# Problem statement:
Show every line of the records below that contains the word "Month".
§
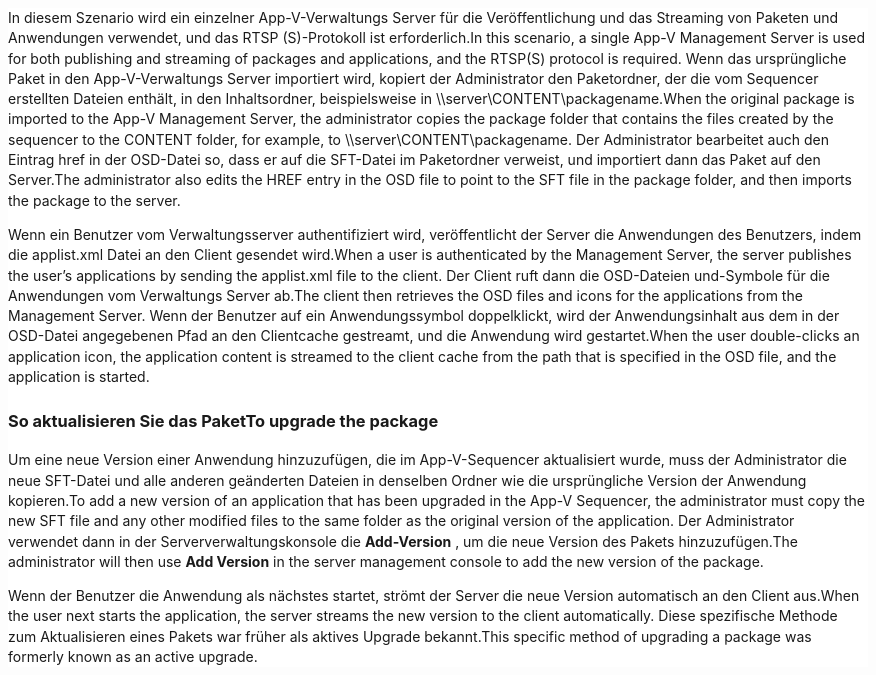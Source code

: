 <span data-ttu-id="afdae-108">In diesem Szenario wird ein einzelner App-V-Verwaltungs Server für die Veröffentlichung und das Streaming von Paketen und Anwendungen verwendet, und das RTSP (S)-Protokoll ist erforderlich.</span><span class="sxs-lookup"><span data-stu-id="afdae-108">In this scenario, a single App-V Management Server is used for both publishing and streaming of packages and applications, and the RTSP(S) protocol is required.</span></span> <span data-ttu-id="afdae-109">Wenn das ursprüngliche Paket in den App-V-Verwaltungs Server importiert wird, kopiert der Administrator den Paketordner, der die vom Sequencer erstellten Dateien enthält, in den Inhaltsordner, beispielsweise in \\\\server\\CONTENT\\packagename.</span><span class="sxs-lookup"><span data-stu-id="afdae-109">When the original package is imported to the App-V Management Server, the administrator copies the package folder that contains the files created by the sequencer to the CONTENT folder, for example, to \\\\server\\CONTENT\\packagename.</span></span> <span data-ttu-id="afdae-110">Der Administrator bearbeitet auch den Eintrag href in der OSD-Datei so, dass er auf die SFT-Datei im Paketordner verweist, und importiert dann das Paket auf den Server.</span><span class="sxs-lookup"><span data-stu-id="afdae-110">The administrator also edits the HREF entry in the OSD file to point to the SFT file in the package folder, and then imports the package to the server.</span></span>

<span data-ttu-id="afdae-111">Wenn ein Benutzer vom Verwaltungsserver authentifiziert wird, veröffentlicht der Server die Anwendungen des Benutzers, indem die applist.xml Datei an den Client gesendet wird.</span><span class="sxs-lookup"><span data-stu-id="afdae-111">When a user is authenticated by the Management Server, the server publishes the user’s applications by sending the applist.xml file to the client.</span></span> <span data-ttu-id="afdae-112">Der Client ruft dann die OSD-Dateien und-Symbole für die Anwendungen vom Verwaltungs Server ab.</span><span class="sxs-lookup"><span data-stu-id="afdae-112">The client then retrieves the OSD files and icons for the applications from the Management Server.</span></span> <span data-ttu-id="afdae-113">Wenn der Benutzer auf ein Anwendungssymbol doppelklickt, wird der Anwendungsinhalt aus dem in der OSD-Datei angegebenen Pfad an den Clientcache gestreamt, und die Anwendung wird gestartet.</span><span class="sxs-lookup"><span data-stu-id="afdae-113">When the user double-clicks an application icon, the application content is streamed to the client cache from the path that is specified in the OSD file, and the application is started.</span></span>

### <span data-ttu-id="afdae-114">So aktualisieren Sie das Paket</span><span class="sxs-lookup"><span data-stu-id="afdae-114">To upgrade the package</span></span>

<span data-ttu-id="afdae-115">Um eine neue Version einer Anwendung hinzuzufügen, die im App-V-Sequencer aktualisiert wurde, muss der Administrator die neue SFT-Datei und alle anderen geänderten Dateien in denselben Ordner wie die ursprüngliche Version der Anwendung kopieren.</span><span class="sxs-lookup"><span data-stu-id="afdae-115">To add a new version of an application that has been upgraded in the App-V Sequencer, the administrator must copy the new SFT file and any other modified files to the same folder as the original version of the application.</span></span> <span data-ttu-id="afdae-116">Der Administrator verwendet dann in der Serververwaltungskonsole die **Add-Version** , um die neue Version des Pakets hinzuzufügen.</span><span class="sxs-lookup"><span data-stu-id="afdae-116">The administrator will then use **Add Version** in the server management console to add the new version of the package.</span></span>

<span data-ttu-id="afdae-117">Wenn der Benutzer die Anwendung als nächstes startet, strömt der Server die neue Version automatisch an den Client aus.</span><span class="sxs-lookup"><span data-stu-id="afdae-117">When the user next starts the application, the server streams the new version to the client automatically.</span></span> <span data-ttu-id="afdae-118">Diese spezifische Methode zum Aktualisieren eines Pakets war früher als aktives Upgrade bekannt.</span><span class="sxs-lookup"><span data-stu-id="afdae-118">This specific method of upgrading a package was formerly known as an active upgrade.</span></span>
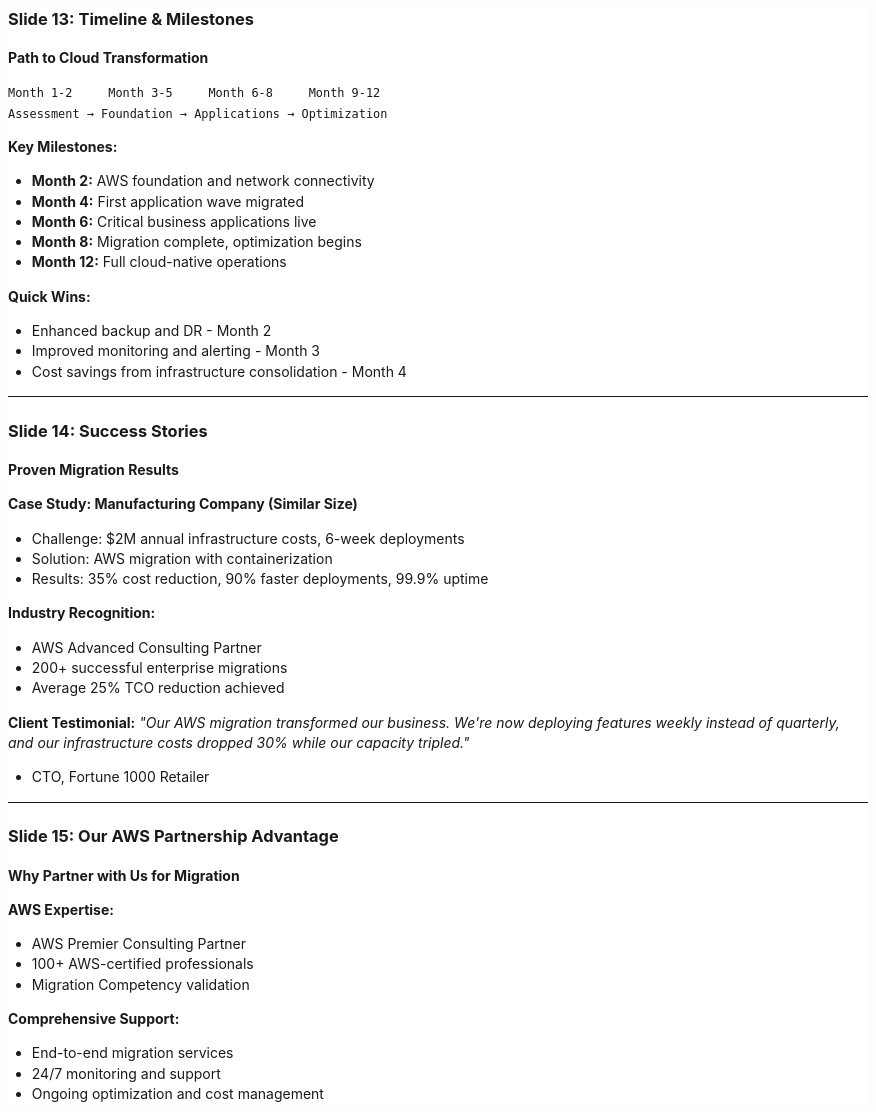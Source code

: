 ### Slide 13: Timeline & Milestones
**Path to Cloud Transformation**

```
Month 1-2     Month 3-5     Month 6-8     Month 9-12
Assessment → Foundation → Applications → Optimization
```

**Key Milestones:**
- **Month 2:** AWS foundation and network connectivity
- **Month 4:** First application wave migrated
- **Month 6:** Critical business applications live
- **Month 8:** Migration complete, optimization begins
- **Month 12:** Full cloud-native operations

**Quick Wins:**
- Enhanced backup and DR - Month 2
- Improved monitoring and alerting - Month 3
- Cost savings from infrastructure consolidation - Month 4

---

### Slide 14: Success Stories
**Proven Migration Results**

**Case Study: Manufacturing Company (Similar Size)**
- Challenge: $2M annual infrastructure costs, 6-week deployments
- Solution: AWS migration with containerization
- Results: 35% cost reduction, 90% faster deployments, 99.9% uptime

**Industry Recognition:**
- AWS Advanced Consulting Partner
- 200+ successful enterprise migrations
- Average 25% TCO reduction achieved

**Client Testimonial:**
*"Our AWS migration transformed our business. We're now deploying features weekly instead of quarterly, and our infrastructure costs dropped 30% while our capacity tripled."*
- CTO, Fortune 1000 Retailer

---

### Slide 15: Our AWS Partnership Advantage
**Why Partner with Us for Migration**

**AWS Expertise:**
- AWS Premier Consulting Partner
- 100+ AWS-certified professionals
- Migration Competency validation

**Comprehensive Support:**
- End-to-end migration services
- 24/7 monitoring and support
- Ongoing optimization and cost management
§
# Reply:
Month 1-2     Month 3-5     Month 6-8     Month 9-12
- **Month 2:** AWS foundation and network connectivity
- **Month 4:** First application wave migrated
- **Month 6:** Critical business applications live
- **Month 8:** Migration complete, optimization begins
- **Month 12:** Full cloud-native operations
- Enhanced backup and DR - Month 2
- Improved monitoring and alerting - Month 3
- Cost savings from infrastructure consolidation - Month 4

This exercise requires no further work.